How to do indexing with the full-text search

From semantic-mediawiki.org
< Full-text search
Semantic searchSelecting pagesFull-text searchHow to do indexing with the full-text search
Table of Contents

The index update for use of the full-text search only occurs on a change propagation therefore the initialization of the index should be done using the "rebuildFulltextSearchTable.php" maintenance script (recommended) or by triggering the process via special page "SemanticMediaWiki1 to prepare and create the initial index content.

Indexing with the maintenance script[edit]

The simplest way to do that is by running from your command line which is the recommended approach:

php maintenance/rebuildFulltextSearchTable.php --quick

This will output something similar to below example where the script explains the configuration used including what datatypes are enabled or which properties are excluded.
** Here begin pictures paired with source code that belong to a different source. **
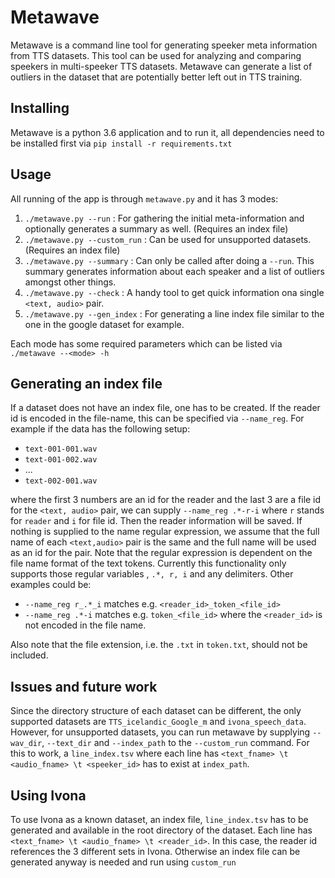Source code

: # Metawave
Metawave is a command line tool for generating speeker meta information from TTS datasets. This tool can be used for analyzing and comparing speekers in multi-speeker TTS datasets. Metawave can generate a list of outliers in the dataset that are potentially better left out in TTS training.

## Installing
Metawave is a python 3.6 application and to run it, all dependencies need to be installed first via `pip install -r requirements.txt`

## Usage
All running of the app is through `metawave.py` and it has 3 modes:

1. `./metawave.py --run` : For gathering the initial meta-information and optionally generates a summary as well. (Requires an index file)
2. `./metawave.py --custom_run` : Can be used for unsupported datasets. (Requires an index file)
3. `./metawave.py --summary` : Can only be called after doing a `--run`. This summary generates information about each speaker and a list of outliers amongst other things.
4. `./metawave.py --check` : A handy tool to get quick information ona single `<text, audio>` pair.
5. `./metawave.py --gen_index` : For generating a line index file similar to the one in the google dataset for example.

Each mode has some required parameters which can be listed via `./metawave --<mode> -h`

## Generating an index file
If a dataset does not have an index file, one has to be created. If the reader id is encoded in the file-name, this can be specified via `--name_reg`. For example if the data has the following setup:

* `text-001-001.wav`
* `text-001-002.wav`
* ...
* `text-002-001.wav`

where the first 3 numbers are an id for the reader and the last 3 are a file id for the `<text, audio>` pair, we can supply `--name_reg .*-r-i` where `r` stands for `reader` and `i` for file id. Then the reader information will be saved. If nothing is supplied to the name regular expression, we assume that the full name of each `<text,audio>` pair is the same and the full name will be used as an id for the pair. Note that the regular expression is dependent on the file name format of the text tokens. Currently this functionality only supports those regular variables , `.*, r, i` and any delimiters. Other examples could be:

* `--name_reg r_.*_i` matches e.g. `<reader_id>_token_<file_id>`
* `--name_reg .*-i` matches e.g. `token_<file_id>` where the `<reader_id>` is not encoded in the file name.

Also note that the file extension, i.e. the `.txt` in `token.txt`, should not be included.

## Issues and future work
Since the directory structure of each dataset can be different, the only supported datasets are `TTS_icelandic_Google_m` and `ivona_speech_data`. However, for unsupported datasets, you can run metawave by supplying `--wav_dir`, `--text_dir` and `--index_path` to the `--custom_run` command. For this to work, a `line_index.tsv` where each line has `<text_fname> \t <audio_fname> \t <speeker_id>` has to exist at `index_path`.


## Using Ivona
To use Ivona as a known dataset, an index file, `line_index.tsv` has to be generated and available in the root directory of the dataset. Each line has `<text_fname> \t <audio_fname> \t <reader_id>`. In this case, the reader id references the 3 different sets in Ivona. Otherwise an index file can be generated anyway is needed and run using `custom_run`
It also outputs the version used by the "onoi/tesa" library2 which provides some text sanitization functions.

NoteNote: You may also use option --optimize which in case of MySQL3 will ensure that "... builds the table to update index statistics and free unused space in the clustered index ...":
php maintenance/rebuildFulltextSearchTable.php --quick --optimize
Example output
The script rebuilds the search index from property tables that
support a fulltext search. Any change of the index rules (altered
stopwords, new stemmer etc.) and/or a newly added or altered table
requires to run this script again to ensure that the index complies
with the rules set forth by the DB or Sanitizer.

## Configuration

- ICU (Intl) PHP-extension         54.1
- Tesa::Sanitizer                  0.2
- Tesa::Transliterator             0.2
- Tesa::LanguageDetector           (Disabled)
- DataTypes (Indexable)            BLOB, URI, WIKIPAGE

The following properties are exempted from the indexing process.

- _ASKFO, _ASKST, _IMPO, _LCODE, _UNIT, _CONV, _TYPE, _ERRT, _INST
- _ASK, _SOBJ, ___EUSER, ___CUSER, ___SUBP, ___EXIFDATA, __sci_cite
- __sil_iwl_lang, __sil_ill_lang

## Indexing

The entire index table is going to be purged first and
it may take a moment before the rebuild is completed due to
dependencies on table content including varying options.

The index table was purged.

Rebuilding the text index from (rows finished/expected):

- smw_di_blob                       100% (2387/2387)
- smw_di_uri                        100% (1990/1990)

Indexing via the special page[edit]

It is also possible do the indexing via special page "SemanticMediaWiki" by triggering the special task "Full-text search rebuild" by clicking the button labeled "Schedule full-text rebuild" in the "Data repair and update" section of that page. Thus the indexing will be done via the job queue. Note that the respective user must have the permission to do so.

References

  1. ^  Semantic MediaWiki: GitHub pull request gh:smw:2142
  2. ^  "onoi/tesa" - A small library to help with the sanitization of text or string elements.
  3. ^  Optimizing InnoDB Full-Text Indexes notes "Running OPTIMIZE TABLE on a table with a full-text index rebuilds the full-text index, removing deleted Document IDs and consolidating multiple entries for the same word, where possible."